Hacker News new | ask | show | jobs
by inkyoto 1477 days ago
Low level runtime optimisation that yields substantial performance gains in the user facing or system level software, ranging from cryptography through to data processing algorithms and very high throughput JSON parsing.

Take OpenSSL as an isolated example. By simply fiddling with the C compiler flags to allow it to use NEON on M1, the sha256 calculation speed-up is 4x for 128 and 256 block sizes, with performance gains quickly tapering off for larger block sizes and resutling in a modest 10% increase only. And that performance increase happens without the involvement of hash functions having been manually optimised for NEON/SVE1.

SVE2 with its variable vector size support could improve performance for larger unit sizes. Perhaps it is the time to spin up a Graviton3 instance and poke around with clang/gcc to see how actually good or faster the SVE2 is.

1 comments

Yeah that's NEON. And there's instructions that literally calculate SHA256 so generalizing that is moot. My point was first, what real benchmarks are there of SVE2's benefits over NEON with mainstream CPUs that M2 would compete against? Unlike AVX-512, NEON was already pretty rich, so the new instructions have rather specialized usefulness.

Because outside of servers where little cores don't exist, 256b ALUs in big cores mean 256b registers in little cores, and Cortex-A510 is way smaller than Gracemont.
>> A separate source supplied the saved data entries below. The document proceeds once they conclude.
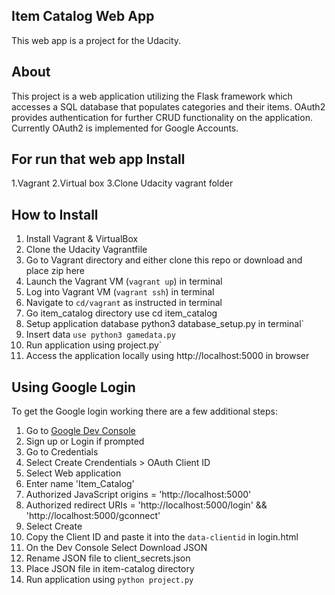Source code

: ## Item Catalog Web App
This web app is a project for the Udacity.

## About
This project is a web application utilizing the Flask framework which accesses a SQL database that populates categories and their items. OAuth2 provides authentication for further CRUD functionality on the application. Currently OAuth2 is implemented for Google Accounts.

## For run that web app Install 
1.Vagrant
2.Virtual box
3.Clone Udacity vagrant folder

## How to Install
1. Install Vagrant & VirtualBox
2. Clone the Udacity Vagrantfile
3. Go to Vagrant directory and either clone this repo or download and place zip here
3. Launch the Vagrant VM (`vagrant up`) in terminal
4. Log into Vagrant VM (`vagrant ssh`) in terminal
5. Navigate to `cd/vagrant` as instructed in terminal
6. Go item_catalog directory use cd item_catalog
7. Setup application database python3 database_setup.py in terminal`
8. Insert data `use python3 gamedata.py`
9. Run application using project.py`
10. Access the application locally using http://localhost:5000 in browser


## Using Google Login
To get the Google login working there are a few additional steps:

1. Go to [Google Dev Console](https://console.developers.google.com)
2. Sign up or Login if prompted
3. Go to Credentials
4. Select Create Crendentials > OAuth Client ID
5. Select Web application
6. Enter name 'Item_Catalog'
7. Authorized JavaScript origins = 'http://localhost:5000'
8. Authorized redirect URIs = 'http://localhost:5000/login' && 'http://localhost:5000/gconnect'
9. Select Create
10. Copy the Client ID and paste it into the `data-clientid` in login.html
11. On the Dev Console Select Download JSON
12. Rename JSON file to client_secrets.json
13. Place JSON file in item-catalog directory 
14. Run application using `python project.py`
And then you're giving Samsung another opportunity to screw up big.LITTLE...

And even the server CPUs with SVE are 2x256b except A64FX which is HPC exclusive, so no better than 4x128b.

SVE2 does not increase the maximum speed. That depends only on the width and number of the ALUs, on the number of cores and on the clock frequency.

The purpose of SVE2 is to simplify the writing of the software that exploits the data parallelism, both when that is done manually and when that is done automatically by an autovectorizing compiler.

With SVE2 it should become much easier to deal with data structures where the sizes and the alignments are not multiples of the ALU width and it will also no longer be necessary to write many alternative code paths, to take advantage of any future better CPUs, like when optimizing for Intel SSE/AVX/AVX2/AVX-512.

There are still a majority of programs that do not utilize as frequently as possible the existing SIMD units. With SVE2, their number should diminish.